By Samuel R. Atcherson, Evan T. Finley, B. Renee McDowell, Celeste Watson
Because of COVID-19 and broad mandates to wear face coverings, there are numerous local, state, and national conversations regarding communication access for individuals who are deaf and hard-of-hearing (DHH) in school, hospital, and public settings.
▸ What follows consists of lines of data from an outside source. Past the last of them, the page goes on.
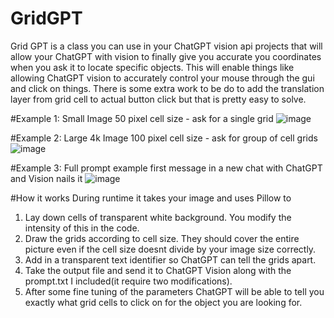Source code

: # GridGPT
Grid GPT is a class you can use in your ChatGPT vision api projects that will allow your ChatGPT with vision to finally give you accurate you coordinates when you ask it to locate specific objects.  This will enable things like allowing ChatGPT vision to accurately control your mouse through the gui and click on things.  There is some extra work to be do to add the translation layer from grid cell to actual button click but that is pretty easy to solve.

#Example 1: Small Image 50 pixel cell size - ask for a single grid
![image](https://github.com/quinny1187/GridGPT/assets/108108975/1421460f-6ae7-4f3a-a44f-d4bee5b1b2dc)

#Example 2: Large 4k Image 100 pixel cell size - ask for group of cell grids
![image](https://github.com/quinny1187/GridGPT/assets/108108975/8b7dcd07-3b52-4b43-9d91-d2d7d2d1bc05)

#Example 3: Full prompt example first message in a new chat with ChatGPT and Vision nails it
![image](https://github.com/quinny1187/GridGPT/assets/108108975/6ff36234-ce46-48c9-8d57-7c52523594d9)


#How it works
During runtime it takes your image and uses Pillow to
1. Lay down cells of transparent white background. You modify the intensity of this in the code.
2. Draw the grids according to cell size. They should cover the entire picture even if the cell size doesnt divide by your image size correctly.
3. Add in a transparent text identifier so ChatGPT can tell the grids apart.
4. Take the output file and send it to ChatGPT Vision along with the prompt.txt I included(it require two modifications).
5. After some fine tuning of the parameters ChatGPT will be able to tell you exactly what grid cells to click on for the object you are looking for.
Although there was an initial shortage and concerns about meeting global demands, we have witnessed, in a short period, rapid production of various types of masks and shields intended for use by either the public or health workers, including masks with clear (transparent) windows.
The major problem is that typical masks (cloth or medical) present an obvious visual barrier to those who depend on nonverbal communication cues on the face (e.g., mouth, lips, teeth, tongue, and cheeks) (Gardino et al 2008; Atcherson et al, 2017; Atcherson and Finley, 2019; Elby et al., 2020; Baltimore and Atcherson, 2020).
Indeed, both linguistic and nonverbal information are important for understanding social communication and interaction (Rieffe and Terwogt, 2000; Most and Aviner, 2009). In a timely publication concerning medical masks, Goldin et al (2020) reported acoustic degradations where medical masks act as lowpass filters and high frequencies between 2000-7000 Hz are attenuated by about 3-4 dB for simple surgical masks and up to 9-12 dB for N95 masks.
They cautioned that these reductions would prove challenging for DHH individuals when listening to speech in background noise and in reverberant (echo-like) settings—especially with advancing age and greater likelihood of hearing loss.